Release Date: August 21, 1998 This content is archived.
BUFFALO, N.Y. -- A collaborative education project that partners the Lake Shore Central School District and the University at Buffalo Graduate School of Education with the Seneca Nation of Indians has been awarded a grant worth more than $60,000 in equipment and training from Apple Computer, Inc.
The project will demonstrate the application of teaching strategies that use storytelling and computer technology to improve the reading comprehension and analytical skills of fourth-graders. The new New York State learning standards place considerable emphasis on those skills.
The project, titled "The Star and the OWL," is one of 10 grants awarded by Apple nationwide out of 4,000 applications, with a second year of funding possible for successful projects. "OWL" stands for the "On Line Writing Lab" that will be developed in the Lake Shore district as part of the project. "Star" illustrates the connections among all the parties involved, including the students and their families.
The project will involve 75 fourth-graders in the Lake Shore district who will gather stories from their various cultural traditions and transform them into written narratives expressed in their own voices. One-third of the participants will be Seneca children, who come from a culture in which the oral storytelling tradition is highly valued. They will be the first to go through the program and then will model the process for the rest of the students.
Student teachers in UB's Buffalo Research Institute on Educating for Teaching (BRIET) also will be involved, assisting the children in person and by e-mail and instructing them in the use of computer technologies to illustrate and publish their texts. The results will be saved in paper and electronic versions and the children will use them to create multimedia CD-ROM presentations with sound and video.
The project will be co-directed by Susan Longtin, computer technology coordinator in the Lake Shore district, and James Collins, Ed.D., a nationally known literacy educator and UB professor of learning and instruction.
Collins is the author or editor of six books on the teaching of literacy through computer technology and has developed programs that help children to read better by teaching them how to write.

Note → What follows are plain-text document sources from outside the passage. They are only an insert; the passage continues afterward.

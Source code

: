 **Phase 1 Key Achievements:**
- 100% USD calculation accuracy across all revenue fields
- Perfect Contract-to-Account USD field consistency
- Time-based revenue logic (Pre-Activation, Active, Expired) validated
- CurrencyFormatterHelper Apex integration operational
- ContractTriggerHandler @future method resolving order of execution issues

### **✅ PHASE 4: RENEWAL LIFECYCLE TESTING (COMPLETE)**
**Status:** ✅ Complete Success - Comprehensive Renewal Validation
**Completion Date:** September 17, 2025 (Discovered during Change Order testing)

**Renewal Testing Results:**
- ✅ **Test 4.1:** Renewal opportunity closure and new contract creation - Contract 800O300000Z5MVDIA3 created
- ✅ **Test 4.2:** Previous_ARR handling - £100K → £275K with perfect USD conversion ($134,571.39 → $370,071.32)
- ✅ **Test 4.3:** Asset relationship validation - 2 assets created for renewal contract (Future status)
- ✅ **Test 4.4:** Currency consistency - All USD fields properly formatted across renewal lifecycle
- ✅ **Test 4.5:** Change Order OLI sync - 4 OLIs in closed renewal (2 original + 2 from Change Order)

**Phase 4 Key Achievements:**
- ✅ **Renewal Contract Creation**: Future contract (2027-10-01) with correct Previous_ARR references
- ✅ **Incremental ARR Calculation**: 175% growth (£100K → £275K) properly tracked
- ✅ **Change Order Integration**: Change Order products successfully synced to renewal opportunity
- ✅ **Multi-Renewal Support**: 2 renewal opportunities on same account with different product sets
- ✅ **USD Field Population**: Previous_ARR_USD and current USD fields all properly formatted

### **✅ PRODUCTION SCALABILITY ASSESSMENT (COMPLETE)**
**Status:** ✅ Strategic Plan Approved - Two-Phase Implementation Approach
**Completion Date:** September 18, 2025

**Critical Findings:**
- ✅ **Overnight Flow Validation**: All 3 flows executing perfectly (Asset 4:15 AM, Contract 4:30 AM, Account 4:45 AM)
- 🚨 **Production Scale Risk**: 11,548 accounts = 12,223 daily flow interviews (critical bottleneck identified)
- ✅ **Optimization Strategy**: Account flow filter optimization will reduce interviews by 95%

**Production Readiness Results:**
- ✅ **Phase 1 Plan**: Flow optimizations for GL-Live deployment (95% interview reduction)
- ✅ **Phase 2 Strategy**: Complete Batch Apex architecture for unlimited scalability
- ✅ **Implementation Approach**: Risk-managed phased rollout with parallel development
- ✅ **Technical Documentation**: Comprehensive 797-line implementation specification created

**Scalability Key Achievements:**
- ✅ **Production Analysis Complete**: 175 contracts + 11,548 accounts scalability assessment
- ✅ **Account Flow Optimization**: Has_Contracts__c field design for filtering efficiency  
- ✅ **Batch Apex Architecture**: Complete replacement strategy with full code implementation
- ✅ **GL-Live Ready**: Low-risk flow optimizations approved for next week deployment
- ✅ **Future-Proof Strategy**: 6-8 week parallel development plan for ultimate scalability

Native-American educators will be involved on both the UB and Lake Shore sides of the project. They are Paula Redeye, Native American counselor for the Lake Shore schools; Barbara Kennedy, director of the Seneca Nation Education Department (Cattaraugus Reservation), and Barry White, instructor in Native American Studies in the UB Department of American Studies.
White added that the project suggests a method whereby traditional stories presented by elders from the Seneca Nation or other communities can be preserved and archived on CD-ROM. He pointed out that capturing and preserving the Seneca language and oral traditions in electronic form will help pass these traditions on to the rest of the community and to subsequent generations who might not have the opportunity to hear the stories firsthand.
Kim Truesdale, assistant director of BRIET, said the project will teach UB student teachers how to integrate technology into the teaching process and give them an understanding of the state's English Language Arts Standards.
"The program offers the teachers continuity of experience as well," she said, "because after the project, they will complete teaching internships in the Lake Shore schools."
George Romanowski, assistant superintendent for instruction for the Lake Shore schools, said the partnership plans to make the most of the equipment and training it will receive from Apple Computer. Some children will be able to take computers home so they can work with parents and mentors on the writing of traditional stories.
The project began in June with nine days of training in Marin County, Calif., provided by Apple for all grant recipients. Travel costs were provided by UB and the Lake Shore School District. Duff's restaurant and the New Era Cap Company provided Buffalo products -- wings and caps -- for the Buffalo participants to present as gifts to the group of nationwide trainees.